Thus, as described above, driver 110 and 510 can have the same structure. However, the ability of operating drivers 110 and 510 at different supply voltages (to obtain a variable output swing) provides a significant advantage over conventional wireline drivers. This allows the same structure of the driver (e.g., drivers 110 and 510) to support different specifications (e.g., high output swing or low output swing) associated with different specifications of a particular communication link (e.g., specifications associated with at least one of channel length, data-rate, driver components (e.g., silicon), and other specifications).

FIG. 6 shows a driver 610 including tuning circuit 615, according to some embodiments described herein. As shown in FIG. 6, driver 610 includes elements that are similar to or the same as the elements of driver 110 of FIG. 2. Thus, for simplicity, descriptions of similar or the same elements between drivers 110 and 610 are not repeated. In FIG. 6, voltage V2 (e.g., supply voltage of driver 610) and voltage V3 (e.g., pre-driver supply voltage) for driver 110 can be independently selected. Wireline links often have support for backward compatibility (e.g., support a lower data rates) with previous generations. To maintain or improve link energy efficiency at a lower data rate (with relaxed eye margins), supply voltage scaling can be often used as a powerful tuning knob. In FIG. 6, voltages V2 and V3 of driver 110 can be concurrently (e.g., simultaneously) scaled to improve energy efficiency at a lower data rate. For example, in comparison with voltages V2 (e.g., V2=0.7V) and voltage V3 (e.g., V3=0.85V) of driver 110 of FIG. 2, voltages V2 in FIG. 6 can be scaled from 0.7V to 0.5V, and voltage V3 in FIG. 6 can be scaled from 0.85 to 0.7V. In FIG. 6, as the supply voltage is scaled, the resistance of pull-up path 242 and the resistance of pull-down 240 increase (e.g., increased by 10-15% this example). However, the resistances of pull-up path 242 and pull-down path 240 can remain unchanged (e.g., can be untuned) due to a better margin at a lower rate. This means that tuning circuit 615 can be omitted from driver 610 of FIG. 6.

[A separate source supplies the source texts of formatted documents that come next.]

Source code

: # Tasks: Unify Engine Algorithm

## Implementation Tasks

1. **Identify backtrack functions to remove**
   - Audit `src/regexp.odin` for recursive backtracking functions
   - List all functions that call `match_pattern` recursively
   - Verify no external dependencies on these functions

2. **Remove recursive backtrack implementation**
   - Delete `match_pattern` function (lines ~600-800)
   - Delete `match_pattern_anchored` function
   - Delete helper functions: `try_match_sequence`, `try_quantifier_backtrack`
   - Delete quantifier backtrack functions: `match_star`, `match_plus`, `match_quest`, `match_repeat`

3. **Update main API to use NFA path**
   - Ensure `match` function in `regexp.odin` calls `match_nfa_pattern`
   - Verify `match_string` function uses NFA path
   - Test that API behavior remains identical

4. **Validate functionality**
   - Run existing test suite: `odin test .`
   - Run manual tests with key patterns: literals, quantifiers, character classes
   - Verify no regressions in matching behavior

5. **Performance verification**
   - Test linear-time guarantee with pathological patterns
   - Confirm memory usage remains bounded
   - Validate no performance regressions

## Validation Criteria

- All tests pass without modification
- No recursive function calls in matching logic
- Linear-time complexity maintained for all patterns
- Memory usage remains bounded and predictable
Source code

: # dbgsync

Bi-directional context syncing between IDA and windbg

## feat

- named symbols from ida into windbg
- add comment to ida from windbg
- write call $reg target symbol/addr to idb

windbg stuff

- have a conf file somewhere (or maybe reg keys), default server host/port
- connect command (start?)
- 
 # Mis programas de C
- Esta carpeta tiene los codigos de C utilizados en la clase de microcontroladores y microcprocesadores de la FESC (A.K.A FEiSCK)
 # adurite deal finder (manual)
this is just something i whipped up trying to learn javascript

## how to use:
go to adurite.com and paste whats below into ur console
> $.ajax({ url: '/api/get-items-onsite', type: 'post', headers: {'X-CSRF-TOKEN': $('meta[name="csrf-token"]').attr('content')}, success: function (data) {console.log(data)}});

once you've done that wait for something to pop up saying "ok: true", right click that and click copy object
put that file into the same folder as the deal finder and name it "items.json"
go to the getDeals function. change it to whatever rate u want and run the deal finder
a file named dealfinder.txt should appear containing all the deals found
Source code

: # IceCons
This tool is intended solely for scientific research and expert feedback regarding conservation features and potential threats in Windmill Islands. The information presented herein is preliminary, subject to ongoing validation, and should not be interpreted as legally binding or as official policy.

Alternatively, as shown in FIG. 6, tuning circuit (termination tuning circuit) 615 can be included in driver 610 to provide tuning of the resistances of pull-up and pull-down paths 242 and 240. This allows further improvement in energy efficiency of driver 610 in comparison with driver 110 of FIG. 2.

As shown in FIG. 6, tuning circuit 615 can include transistors M1′, M2′, and M3′ coupled to nodes (e.g., supply nodes) 140 and 142 and node (e.g., output node) 213 of driver 610 in ways like transistors M1, M2, and M3 of FIG. 2. As shown in FIG. 6, the gate of transistor M3′ is connected to node 140 (e.g., ground), the gate of transistors M1′ and M2′ can be coupled to a voltage Vx at a node (e.g., supply node) 642 to allow transistors M1, M2, and M3 to operate as resistors. These resistors allow tuning circuit 615 to provide active-based resistor branches (provided by transistors M1, M2, and M3). In comparison with driver 110 of FIG. 2, the output node capacitance of driver 610 can be negligibly higher (e.g., approximately 2% higher). However, supply voltage scaling of driver 610 can significantly improves energy efficiency at the lower data rate.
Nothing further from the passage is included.